Soil microbial biomass plays an important role in the conversion of organically bound plant nutrient into inorganic forms (Singh et al., 1989). The role of microbial activities in regulating the nutrient dynamics is crucial in sustaining forest ecosystems. Soil micro­bial biomass is regulated by soil physical and chemi­cal properties and microclimatic conditions (Chen et al., 2005; Devi & Yadava, 2006). Fragmentation and habitat degradation may change plant-soil-microbe interaction, influence soil nutrient dynamics and control the above ground community of the fragments (Lazaro-Nogal et al., 2012). Thus microclimatic conditions at the edge can further alter microbial dynamics and their role in biogeochemical cycles. As drier conditions will favour fungal-dominated soil microbial communities, leading to a deceleration of processes associated with the plant-soil-microbial system (Flores-Renteria et al., 2015). However, there are very few studies related to the effect of fragmentation on ecosystem functions particularly nutrient dynamics and microbial activity. Soil microbial biomass and activity and the faunal group (especially the nematodes) are often used as im­por­tant indicators to assess the ecosystem quality and health status after disturbances (Schloter et al., 2003).

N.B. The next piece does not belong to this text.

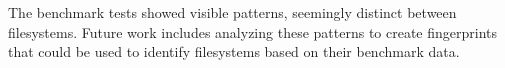 The benchmark tests showed visible patterns, seemingly distinct between filesystems. Future work includes analyzing these patterns to create fingerprints that could be used to identify filesystems based on their benchmark data.

%
%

The subtropical broadleaved humid forests of Meghalaya in northeast India distributed between 1000 m and 1800 m are highly fragmented due to anthropogenic activities such as mining, shifting cultivation, construction of roads and urbanization (Pao & Upadhaya, 2017). These forests in the state are currently characterized by small remnant patches scattered on strolling grasslands and areas that are usually inaccessible. Fragmentation changes the vege­tation composition, community structure and micro­climatic conditions and thus could be one of the im­portant factors affecting the soil nutrient status and the microbial biomass (C, N and P). Although there are a number of studies that have established that climatic factors, soil pH and temperature influence mi­cro­bial biomass in different forest types (Maithani et al., 1996; Singh & Kashyap, 2006; Singh et al., 2010), but the effect of fragmentation is poorly understood. We hypothesize that along a fragment size gradient soil microbial biomass would vary and hence affect nutrient addition to the soil with low biomass and nutrient in the small as compared to larger fragments. Therefore, the specific objectives of the present study was to assess the seasonal dynamics of soil microbial biomass and its contribution to soil organic matter and nutrient along a fragment size gradient in subtropical forests of Jaintia hills in Meghalaya, northeast India.

Material and methodsTop

Study area

The study was conducted in Jarain (latitude 25°19' 20.45"N- 25°19'25.55"N and longitude 92°07'­ 42. 33"E- 92°09'23.09"E, altitudinal range 1000 – 1100 m) in Jaintia Hills of Meghalaya, northeast India. The forest in the study area occurs in the form of pat­ches and was once part of the same continuous forests that got fragmented over time due to human disturbances such as road construction, shifting cultivation and mining (Pao & Upadhaya, 2017). For the present study a total of 10 fragments were selected. The size of the fragments ranged from 3.79 to 105 ha (Table 1). All the selected sites were within a 6 km radius of Jarain village and had similar vegetation and soil.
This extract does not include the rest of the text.